◆ **Exercise requirements**:
Your answer should be the full set of entries, given again without alteration.

+++ Study material

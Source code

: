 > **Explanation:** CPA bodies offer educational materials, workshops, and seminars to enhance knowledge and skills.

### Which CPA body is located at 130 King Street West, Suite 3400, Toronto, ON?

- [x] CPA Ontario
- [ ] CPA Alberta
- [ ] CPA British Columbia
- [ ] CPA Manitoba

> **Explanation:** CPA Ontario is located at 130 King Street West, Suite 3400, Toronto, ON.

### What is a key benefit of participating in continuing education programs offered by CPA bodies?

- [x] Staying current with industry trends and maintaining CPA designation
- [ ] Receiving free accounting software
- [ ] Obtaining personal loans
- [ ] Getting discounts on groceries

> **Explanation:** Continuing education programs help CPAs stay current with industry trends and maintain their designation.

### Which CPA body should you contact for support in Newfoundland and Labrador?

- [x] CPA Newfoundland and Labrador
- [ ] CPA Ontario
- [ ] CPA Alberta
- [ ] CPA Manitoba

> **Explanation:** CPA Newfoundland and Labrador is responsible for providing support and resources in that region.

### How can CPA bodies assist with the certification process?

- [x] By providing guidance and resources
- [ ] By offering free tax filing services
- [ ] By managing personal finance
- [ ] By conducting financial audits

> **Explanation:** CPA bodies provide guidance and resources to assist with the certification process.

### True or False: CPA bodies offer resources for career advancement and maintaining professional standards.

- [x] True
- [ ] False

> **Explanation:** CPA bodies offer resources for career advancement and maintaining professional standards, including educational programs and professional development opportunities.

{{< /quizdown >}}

++++++

◆ **Task output**:
Source code

: > **Explanation:** CPA bodies offer educational materials, workshops, and seminars to enhance knowledge and skills.

### Which CPA body is located at 130 King Street West, Suite 3400, Toronto, ON?

- [x] CPA Ontario
- [ ] CPA Alberta
- [ ] CPA British Columbia
- [ ] CPA Manitoba

> **Explanation:** CPA Ontario is located at 130 King Street West, Suite 3400, Toronto, ON.

### What is a key benefit of participating in continuing education programs offered by CPA bodies?

- [x] Staying current with industry trends and maintaining CPA designation
- [ ] Receiving free accounting software
- [ ] Obtaining personal loans
- [ ] Getting discounts on groceries

> **Explanation:** Continuing education programs help CPAs stay current with industry trends and maintain their designation.

### Which CPA body should you contact for support in Newfoundland and Labrador?

- [x] CPA Newfoundland and Labrador
- [ ] CPA Ontario
- [ ] CPA Alberta
- [ ] CPA Manitoba

> **Explanation:** CPA Newfoundland and Labrador is responsible for providing support and resources in that region.

### How can CPA bodies assist with the certification process?

- [x] By providing guidance and resources
- [ ] By offering free tax filing services
- [ ] By managing personal finance
- [ ] By conducting financial audits

> **Explanation:** CPA bodies provide guidance and resources to assist with the certification process.

### True or False: CPA bodies offer resources for career advancement and maintaining professional standards.

- [x] True
- [ ] False

> **Explanation:** CPA bodies offer resources for career advancement and maintaining professional standards, including educational programs and professional development opportunities.

{{< /quizdown >}}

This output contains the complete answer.